学生劇団時代の後輩、土肥希理子さんが出演されるということで。
場所は梵屋(そよぎや)なんてさん。
すごく雰囲気のある長屋で、昔は呉服屋だったそうです。
この和室の空間と公演の雰囲気がすごくマッチしてて、会場にはいい香りが漂ってて、場所の力ってすごいだなと思いました。
舞台と客席も同じ畳の上で、役者さんたちと同じ目線で観劇することができました。
開幕して役者さんの声を聞いた瞬間、身体にビリビリってくるものがあって。
この状況下ということもあり、小劇場というか、演者と観客の距離が近い公演を鑑賞するのがめちゃくちゃ久しぶりだったんですよね。
だから第一声を聞いた瞬間、身体が「これだ~!!」みたいな。
「これ、これ!生の役者さんの声!待ってました~!」みたいな。
目が、耳が、脳が、身体が、演劇を浴びられることを全身で喜んでるなと感じました。
いやー、いいね、やっぱり。生は。
リーディング公演というものを観るのは実は初めてだったのですが、思ったより役者さんの動きが色々あったり、効果音がポイントポイントで使われていて引き込まれました。

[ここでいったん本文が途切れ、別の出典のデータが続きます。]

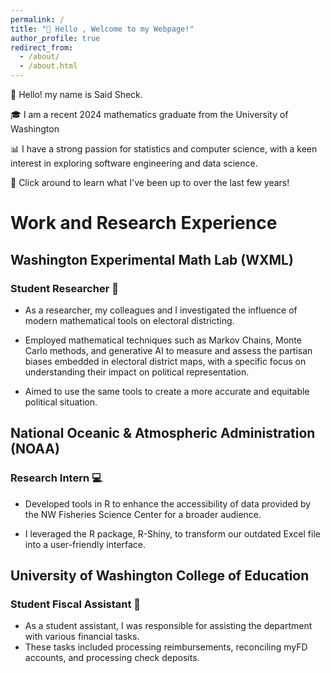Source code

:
 ```yaml
---
permalink: /
title: "👋 Hello , Welcome to my Webpage!"
author_profile: true
redirect_from: 
  - /about/
  - /about.html
---
```


 👋 Hello! my name is Said Sheck. 
 
 🎓 I am a recent 2024 mathematics graduate from the University of Washington

 📊  I have a strong passion for statistics and computer science, with a keen interest in exploring software engineering and  data science. 

 🚀 Click around to learn what I've been up to over the last few years!


# Work and Research Experience

## Washington Experimental Math Lab (WXML)
### Student Researcher 🔎
  * As a researcher, my colleagues and I investigated the influence of modern mathematical tools on electoral districting.

  * Employed mathematical techniques such as Markov Chains, Monte Carlo methods, and generative AI to measure and assess the partisan biases embedded in electoral district maps, with a specific focus on understanding their impact on political representation.

  * Aimed to use the same tools to create a more accurate and equitable political situation.

## National Oceanic & Atmospheric Administration (NOAA)
### Research Intern 💻 
  * Developed tools in R to enhance the accessibility of data provided by the NW Fisheries Science Center for a broader audience.

  * I leveraged the R package, R-Shiny, to transform our outdated Excel file into a user-friendly interface.
## University of Washington College of Education
### Student Fiscal Assistant 📁
  * As a student assistant, I was responsible for assisting the department with various financial tasks.
  *  These tasks included processing reimbursements, reconciling myFD accounts, and processing check deposits.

BGMも効果音もほとんど無くて、必要最低限に絞られてて好きでしたね。
ハヅキさんと岩垣さんのシーンは全部胸が苦しくなったし、
乃絵さんとはるなちゃんのシーンはすごく刺さりました。
「起こったことと他人は変えられないけど、これからのことと自分は変えることができる」ってのは元々好きな言葉なので、出てきて嬉しかったですね。
まぁ、自分を押し殺し過ぎない程度にね。
これは前からだけど、希理子さんの感情を大きく出す演技が好きです。
今回もうるっときちゃいました。
人形劇の演目を決めるシーンで色んな作品が出てきた所も興味深かったです。
個人的には「3匹のやぎのがらがらどん」は好きな方です。
がらがらどんがかっこよすぎて。確かに描写は残酷なんですけど。
「スガンさんのやぎ」はあらすじ知らなくてこの公演で初めて知ったんですが、個人的にめちゃくちゃ好きな話でした。
ちょっと絵本探して買おうかなって思うぐらい。
たとえオオカミに出会って食べられる最期だったとしても、野山を駆けまわって、おいしい草を食べた数時間は、やぎにとっては1番「生きてる!」って思った時間だったんじゃないかなぁと。
しかもオオカミに出会って一晩中戦ったんでしょ?
超絶かっこいいじゃないですか。最高に生きてますよ。
いやー、大好きな話になりました。
こういうのって自分の価値観出ると思うので、色んな意見があってそれもおもしろいんだろうな。
パンフレットの言葉に「『不要不急』と言われて1年余。」ってあってちょっと涙ぐみそうになったんですが、これからも演劇界の皆さんを応援していきたいです。
出演者、関係者の皆さま、公演お疲れさまでした。